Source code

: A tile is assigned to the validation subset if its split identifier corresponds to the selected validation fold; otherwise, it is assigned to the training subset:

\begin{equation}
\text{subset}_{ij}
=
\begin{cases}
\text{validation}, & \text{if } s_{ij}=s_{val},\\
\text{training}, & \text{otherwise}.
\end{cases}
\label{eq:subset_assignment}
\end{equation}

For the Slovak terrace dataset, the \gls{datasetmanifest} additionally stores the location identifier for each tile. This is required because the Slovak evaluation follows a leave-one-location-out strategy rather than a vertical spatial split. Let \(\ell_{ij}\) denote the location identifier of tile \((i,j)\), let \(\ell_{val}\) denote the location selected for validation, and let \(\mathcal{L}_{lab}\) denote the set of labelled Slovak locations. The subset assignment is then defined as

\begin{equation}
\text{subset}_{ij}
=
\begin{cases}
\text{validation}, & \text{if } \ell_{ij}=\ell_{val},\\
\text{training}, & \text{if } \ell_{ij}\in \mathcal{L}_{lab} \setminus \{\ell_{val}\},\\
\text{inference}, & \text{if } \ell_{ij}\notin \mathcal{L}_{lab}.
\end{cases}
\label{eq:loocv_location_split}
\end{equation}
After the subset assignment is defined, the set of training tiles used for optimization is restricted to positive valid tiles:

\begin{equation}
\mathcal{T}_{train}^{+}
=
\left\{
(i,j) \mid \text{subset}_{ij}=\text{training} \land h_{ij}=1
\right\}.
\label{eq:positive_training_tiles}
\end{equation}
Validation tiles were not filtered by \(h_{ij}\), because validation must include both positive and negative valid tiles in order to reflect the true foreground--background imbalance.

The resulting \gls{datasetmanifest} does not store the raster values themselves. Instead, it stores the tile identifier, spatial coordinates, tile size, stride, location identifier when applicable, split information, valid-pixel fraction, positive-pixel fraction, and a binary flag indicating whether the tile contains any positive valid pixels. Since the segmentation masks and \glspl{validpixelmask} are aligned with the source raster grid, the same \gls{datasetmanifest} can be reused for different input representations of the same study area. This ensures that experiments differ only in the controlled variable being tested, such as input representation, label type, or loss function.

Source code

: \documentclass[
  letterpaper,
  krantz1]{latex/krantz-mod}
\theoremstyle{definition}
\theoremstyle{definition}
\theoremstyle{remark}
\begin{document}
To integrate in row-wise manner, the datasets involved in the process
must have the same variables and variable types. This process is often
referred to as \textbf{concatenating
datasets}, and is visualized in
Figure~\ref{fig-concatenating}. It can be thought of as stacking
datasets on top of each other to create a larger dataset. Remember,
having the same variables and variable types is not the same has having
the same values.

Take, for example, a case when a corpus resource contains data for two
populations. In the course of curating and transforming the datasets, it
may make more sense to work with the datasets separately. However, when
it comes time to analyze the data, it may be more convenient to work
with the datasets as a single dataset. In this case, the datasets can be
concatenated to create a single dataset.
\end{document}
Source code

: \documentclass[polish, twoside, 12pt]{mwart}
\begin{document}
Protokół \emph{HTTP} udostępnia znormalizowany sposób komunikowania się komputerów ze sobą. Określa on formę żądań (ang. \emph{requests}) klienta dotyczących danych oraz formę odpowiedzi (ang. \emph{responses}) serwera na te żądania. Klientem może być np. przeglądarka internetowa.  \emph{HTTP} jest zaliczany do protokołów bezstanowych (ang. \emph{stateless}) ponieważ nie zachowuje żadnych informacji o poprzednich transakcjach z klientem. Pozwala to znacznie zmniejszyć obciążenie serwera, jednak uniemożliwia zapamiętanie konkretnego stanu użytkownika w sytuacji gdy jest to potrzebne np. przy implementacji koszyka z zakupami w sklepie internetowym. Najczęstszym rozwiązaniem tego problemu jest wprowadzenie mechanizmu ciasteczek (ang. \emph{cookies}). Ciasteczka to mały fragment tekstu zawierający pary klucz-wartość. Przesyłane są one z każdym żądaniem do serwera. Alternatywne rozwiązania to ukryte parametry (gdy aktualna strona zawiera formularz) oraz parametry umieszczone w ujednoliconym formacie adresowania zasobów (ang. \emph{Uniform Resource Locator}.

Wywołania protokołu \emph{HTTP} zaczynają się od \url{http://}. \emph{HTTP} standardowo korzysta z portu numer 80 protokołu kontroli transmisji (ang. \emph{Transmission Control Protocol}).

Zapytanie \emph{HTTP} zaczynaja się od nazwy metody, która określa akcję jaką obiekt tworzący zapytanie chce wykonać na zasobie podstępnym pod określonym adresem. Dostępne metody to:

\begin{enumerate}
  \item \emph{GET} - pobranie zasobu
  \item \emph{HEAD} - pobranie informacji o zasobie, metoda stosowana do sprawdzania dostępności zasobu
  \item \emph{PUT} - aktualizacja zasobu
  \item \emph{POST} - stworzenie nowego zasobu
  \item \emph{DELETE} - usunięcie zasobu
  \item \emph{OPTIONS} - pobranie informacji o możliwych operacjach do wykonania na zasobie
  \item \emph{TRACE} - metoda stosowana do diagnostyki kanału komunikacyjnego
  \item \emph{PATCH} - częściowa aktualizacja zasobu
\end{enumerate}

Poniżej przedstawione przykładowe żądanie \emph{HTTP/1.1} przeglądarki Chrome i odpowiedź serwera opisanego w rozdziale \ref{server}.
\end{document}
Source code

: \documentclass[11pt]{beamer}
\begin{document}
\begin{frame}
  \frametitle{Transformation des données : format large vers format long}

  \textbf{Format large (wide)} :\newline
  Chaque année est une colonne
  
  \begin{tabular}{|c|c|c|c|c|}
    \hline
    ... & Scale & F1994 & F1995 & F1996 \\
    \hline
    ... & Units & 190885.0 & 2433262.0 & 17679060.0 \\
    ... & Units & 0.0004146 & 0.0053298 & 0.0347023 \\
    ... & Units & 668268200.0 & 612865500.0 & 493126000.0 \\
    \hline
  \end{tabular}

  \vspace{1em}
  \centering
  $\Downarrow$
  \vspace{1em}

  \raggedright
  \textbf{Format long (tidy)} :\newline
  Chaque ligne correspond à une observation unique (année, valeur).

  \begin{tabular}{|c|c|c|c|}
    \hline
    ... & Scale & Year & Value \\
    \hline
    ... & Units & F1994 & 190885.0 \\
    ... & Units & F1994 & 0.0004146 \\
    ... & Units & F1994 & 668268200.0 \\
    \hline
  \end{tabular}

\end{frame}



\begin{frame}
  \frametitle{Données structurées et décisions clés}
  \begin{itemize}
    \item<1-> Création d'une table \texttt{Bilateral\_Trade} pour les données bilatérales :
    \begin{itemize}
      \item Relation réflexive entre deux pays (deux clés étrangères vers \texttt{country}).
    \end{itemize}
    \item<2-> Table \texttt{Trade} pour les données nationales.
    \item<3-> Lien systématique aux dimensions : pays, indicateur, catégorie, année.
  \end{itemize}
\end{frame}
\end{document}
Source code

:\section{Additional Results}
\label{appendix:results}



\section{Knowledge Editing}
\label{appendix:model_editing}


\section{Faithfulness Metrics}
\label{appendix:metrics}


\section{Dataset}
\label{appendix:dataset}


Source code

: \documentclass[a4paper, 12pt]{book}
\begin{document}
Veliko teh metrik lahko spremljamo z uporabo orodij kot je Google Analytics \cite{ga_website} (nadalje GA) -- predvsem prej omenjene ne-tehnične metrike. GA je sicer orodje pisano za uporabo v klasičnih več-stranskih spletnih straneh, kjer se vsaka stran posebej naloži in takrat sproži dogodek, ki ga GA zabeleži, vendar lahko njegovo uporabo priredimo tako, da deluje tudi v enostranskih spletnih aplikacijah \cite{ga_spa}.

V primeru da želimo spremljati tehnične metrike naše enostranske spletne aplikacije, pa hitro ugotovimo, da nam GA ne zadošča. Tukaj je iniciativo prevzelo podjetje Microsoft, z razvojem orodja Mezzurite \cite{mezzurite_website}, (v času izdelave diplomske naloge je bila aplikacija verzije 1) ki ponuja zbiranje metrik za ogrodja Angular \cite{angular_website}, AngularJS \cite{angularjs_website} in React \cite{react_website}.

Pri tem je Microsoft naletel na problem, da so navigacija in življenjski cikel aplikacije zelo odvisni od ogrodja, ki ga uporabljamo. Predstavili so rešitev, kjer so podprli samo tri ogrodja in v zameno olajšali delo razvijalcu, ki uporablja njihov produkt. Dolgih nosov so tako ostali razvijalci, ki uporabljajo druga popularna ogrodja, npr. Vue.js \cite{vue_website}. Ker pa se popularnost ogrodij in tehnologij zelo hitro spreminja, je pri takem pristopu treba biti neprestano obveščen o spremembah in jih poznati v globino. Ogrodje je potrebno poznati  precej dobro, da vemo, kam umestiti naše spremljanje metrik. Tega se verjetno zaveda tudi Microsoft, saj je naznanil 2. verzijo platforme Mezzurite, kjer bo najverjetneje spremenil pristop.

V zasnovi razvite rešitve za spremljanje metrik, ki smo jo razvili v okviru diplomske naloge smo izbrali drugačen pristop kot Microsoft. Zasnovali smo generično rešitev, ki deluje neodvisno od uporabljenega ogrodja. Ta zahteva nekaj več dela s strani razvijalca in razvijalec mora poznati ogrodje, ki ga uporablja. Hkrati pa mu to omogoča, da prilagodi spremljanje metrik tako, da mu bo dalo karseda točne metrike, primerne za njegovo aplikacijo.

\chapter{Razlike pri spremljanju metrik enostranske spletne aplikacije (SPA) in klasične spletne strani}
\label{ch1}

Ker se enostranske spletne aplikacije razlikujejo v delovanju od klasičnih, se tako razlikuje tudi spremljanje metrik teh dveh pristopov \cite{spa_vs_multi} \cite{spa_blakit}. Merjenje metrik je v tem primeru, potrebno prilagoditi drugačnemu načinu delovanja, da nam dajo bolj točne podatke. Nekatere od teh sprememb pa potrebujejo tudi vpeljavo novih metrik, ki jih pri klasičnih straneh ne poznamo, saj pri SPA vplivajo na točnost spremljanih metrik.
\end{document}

....

**BRIEF**
Word for word, restate the lines of the data above that fall between the line holding "- usunięcie zasobu" and the line holding "F1994 & 668268200.0 \\", inclusive, and no other lines.

**FINISHED EXERCISE**
  \item \emph{DELETE} - usunięcie zasobu
  \item \emph{OPTIONS} - pobranie informacji o możliwych operacjach do wykonania na zasobie
  \item \emph{TRACE} - metoda stosowana do diagnostyki kanału komunikacyjnego
  \item \emph{PATCH} - częściowa aktualizacja zasobu
\end{enumerate}

Poniżej przedstawione przykładowe żądanie \emph{HTTP/1.1} przeglądarki Chrome i odpowiedź serwera opisanego w rozdziale \ref{server}.
\end{document}
Source code

: \documentclass[11pt]{beamer}
\begin{document}
\begin{frame}
  \frametitle{Transformation des données : format large vers format long}

  \textbf{Format large (wide)} :\newline
  Chaque année est une colonne
  
  \begin{tabular}{|c|c|c|c|c|}
    \hline
    ... & Scale & F1994 & F1995 & F1996 \\
    \hline
    ... & Units & 190885.0 & 2433262.0 & 17679060.0 \\
    ... & Units & 0.0004146 & 0.0053298 & 0.0347023 \\
    ... & Units & 668268200.0 & 612865500.0 & 493126000.0 \\
    \hline
  \end{tabular}

  \vspace{1em}
  \centering
  $\Downarrow$
  \vspace{1em}

  \raggedright
  \textbf{Format long (tidy)} :\newline
  Chaque ligne correspond à une observation unique (année, valeur).

  \begin{tabular}{|c|c|c|c|}
    \hline
    ... & Scale & Year & Value \\
    \hline
    ... & Units & F1994 & 190885.0 \\
    ... & Units & F1994 & 0.0004146 \\
    ... & Units & F1994 & 668268200.0 \\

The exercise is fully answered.